Earth's youngest banded iron formation found in western China
New Delhi : Scientists have come up with an interesting discovery which states that the banded iron formation, located in western China is as old as Cambrian. Dating back to almost 527 million years old, this formation is young by comparison to the majority of discoveries till date. Experts say that the deposition of banded iron formations began approximately 3.8 billion years ago and had long been thought to conclude before the start of the Cambrian Period at 540 million years ago.
"This is critical, as it is the first observation of a Precambrian-like banded iron formation that is Early Cambrian in age. This offers the most conclusive evidence for the presence of widespread iron-rich conditions at a time, confirming what has recently been suggested from geochemical proxies," said Kurt Konhauser, professor in the Department of Earth and Atmospheric Sciences and co-author. Konhauser administered the research and the study was led by Zhiquan Li, a PhD candidate from Beijing while on exchange at UAlberta.

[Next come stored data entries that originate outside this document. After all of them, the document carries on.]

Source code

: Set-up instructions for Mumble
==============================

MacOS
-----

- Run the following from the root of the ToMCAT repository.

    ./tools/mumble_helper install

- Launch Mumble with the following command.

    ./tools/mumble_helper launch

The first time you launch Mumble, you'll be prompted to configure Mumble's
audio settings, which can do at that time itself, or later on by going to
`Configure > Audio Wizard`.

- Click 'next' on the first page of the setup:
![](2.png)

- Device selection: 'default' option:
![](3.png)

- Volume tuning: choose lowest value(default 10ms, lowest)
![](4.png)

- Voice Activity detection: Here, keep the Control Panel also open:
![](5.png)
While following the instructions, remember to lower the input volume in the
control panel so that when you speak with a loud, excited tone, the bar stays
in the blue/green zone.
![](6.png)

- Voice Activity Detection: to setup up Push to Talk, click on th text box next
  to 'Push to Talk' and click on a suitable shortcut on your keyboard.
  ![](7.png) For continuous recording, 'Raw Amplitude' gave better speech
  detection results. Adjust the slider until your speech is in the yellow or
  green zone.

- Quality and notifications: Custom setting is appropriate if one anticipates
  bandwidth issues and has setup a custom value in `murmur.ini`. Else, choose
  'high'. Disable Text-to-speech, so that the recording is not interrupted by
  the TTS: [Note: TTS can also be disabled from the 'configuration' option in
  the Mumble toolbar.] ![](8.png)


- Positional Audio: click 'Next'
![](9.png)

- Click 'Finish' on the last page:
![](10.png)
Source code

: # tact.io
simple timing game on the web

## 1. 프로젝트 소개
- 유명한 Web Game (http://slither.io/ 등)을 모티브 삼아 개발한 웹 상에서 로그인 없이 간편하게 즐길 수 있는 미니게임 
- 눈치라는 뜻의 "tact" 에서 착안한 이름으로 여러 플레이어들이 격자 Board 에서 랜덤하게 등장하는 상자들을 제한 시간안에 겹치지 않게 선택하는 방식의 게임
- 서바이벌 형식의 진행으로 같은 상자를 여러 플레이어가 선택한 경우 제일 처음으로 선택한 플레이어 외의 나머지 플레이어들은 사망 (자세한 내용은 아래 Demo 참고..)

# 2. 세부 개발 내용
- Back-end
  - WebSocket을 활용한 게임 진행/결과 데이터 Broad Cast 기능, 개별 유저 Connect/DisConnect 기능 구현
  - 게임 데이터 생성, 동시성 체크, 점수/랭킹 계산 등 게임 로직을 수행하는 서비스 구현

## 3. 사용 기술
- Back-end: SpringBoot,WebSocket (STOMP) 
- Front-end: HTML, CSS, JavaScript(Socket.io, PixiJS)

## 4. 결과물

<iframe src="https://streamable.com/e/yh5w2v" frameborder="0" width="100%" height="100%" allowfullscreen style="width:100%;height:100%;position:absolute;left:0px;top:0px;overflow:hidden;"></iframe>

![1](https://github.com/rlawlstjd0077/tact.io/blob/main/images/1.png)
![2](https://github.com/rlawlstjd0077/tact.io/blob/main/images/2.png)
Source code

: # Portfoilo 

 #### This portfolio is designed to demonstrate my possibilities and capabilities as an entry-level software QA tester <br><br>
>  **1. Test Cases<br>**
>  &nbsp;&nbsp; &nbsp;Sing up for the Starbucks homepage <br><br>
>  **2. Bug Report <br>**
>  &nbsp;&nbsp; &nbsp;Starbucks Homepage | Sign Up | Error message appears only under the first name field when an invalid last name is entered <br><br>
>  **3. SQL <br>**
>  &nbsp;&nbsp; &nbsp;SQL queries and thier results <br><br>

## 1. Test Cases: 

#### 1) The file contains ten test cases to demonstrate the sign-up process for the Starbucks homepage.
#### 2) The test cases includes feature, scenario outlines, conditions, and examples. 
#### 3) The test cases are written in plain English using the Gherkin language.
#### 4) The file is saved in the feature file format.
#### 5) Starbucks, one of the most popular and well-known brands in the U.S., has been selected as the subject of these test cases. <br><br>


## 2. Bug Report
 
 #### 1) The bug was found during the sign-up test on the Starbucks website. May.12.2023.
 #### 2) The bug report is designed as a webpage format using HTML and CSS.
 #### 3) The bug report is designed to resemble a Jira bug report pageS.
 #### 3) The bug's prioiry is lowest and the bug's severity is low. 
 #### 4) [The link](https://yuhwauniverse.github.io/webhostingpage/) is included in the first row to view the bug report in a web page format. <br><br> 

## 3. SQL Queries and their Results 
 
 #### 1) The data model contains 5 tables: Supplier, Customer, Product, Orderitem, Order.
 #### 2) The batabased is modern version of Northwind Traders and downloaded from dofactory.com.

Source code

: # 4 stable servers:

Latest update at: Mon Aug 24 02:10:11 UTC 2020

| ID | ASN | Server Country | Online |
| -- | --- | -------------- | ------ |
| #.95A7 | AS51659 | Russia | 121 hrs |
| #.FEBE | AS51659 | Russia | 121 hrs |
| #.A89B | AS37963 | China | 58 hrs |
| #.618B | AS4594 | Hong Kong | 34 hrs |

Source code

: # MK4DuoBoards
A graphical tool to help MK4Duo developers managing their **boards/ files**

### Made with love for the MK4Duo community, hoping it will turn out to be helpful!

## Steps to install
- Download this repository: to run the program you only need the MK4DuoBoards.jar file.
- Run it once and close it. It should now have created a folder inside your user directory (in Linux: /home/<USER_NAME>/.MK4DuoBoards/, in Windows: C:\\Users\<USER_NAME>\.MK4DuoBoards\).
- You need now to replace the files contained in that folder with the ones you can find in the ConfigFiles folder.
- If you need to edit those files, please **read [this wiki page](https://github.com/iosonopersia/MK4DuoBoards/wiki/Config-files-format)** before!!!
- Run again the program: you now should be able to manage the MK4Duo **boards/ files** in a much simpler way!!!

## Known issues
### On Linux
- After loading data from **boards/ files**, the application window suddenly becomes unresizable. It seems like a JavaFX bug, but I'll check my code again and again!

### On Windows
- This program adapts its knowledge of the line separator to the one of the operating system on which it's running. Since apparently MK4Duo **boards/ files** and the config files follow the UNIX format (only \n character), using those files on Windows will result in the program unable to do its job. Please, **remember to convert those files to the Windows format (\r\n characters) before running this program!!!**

The period of early Cambrian is known for the rise of animals, so the oxygen level in seawater should have been closer to near modern levels. "This is important as the availability of oxygen has long been thought to be a handbrake on the evolution of complex life, and one that should have been alleviated by the Early Cambrian," says Leslie Robbins, a PhD candidate in Konhauser's lab and a co-author on the paper.
The researchers compared the environmental characteristics and geochemistry to ancient and modern samples to find an analogue for their deposition. The team used rare earth element patterns to reveal that the deposit formed in, or near, a chemocline in a stratified iron-rich basin.
"Future studies will aim to quantify the full extent of these Cambrian banded iron formations in China and whether similar deposits can be found elsewhere," says Kurt Konhauser.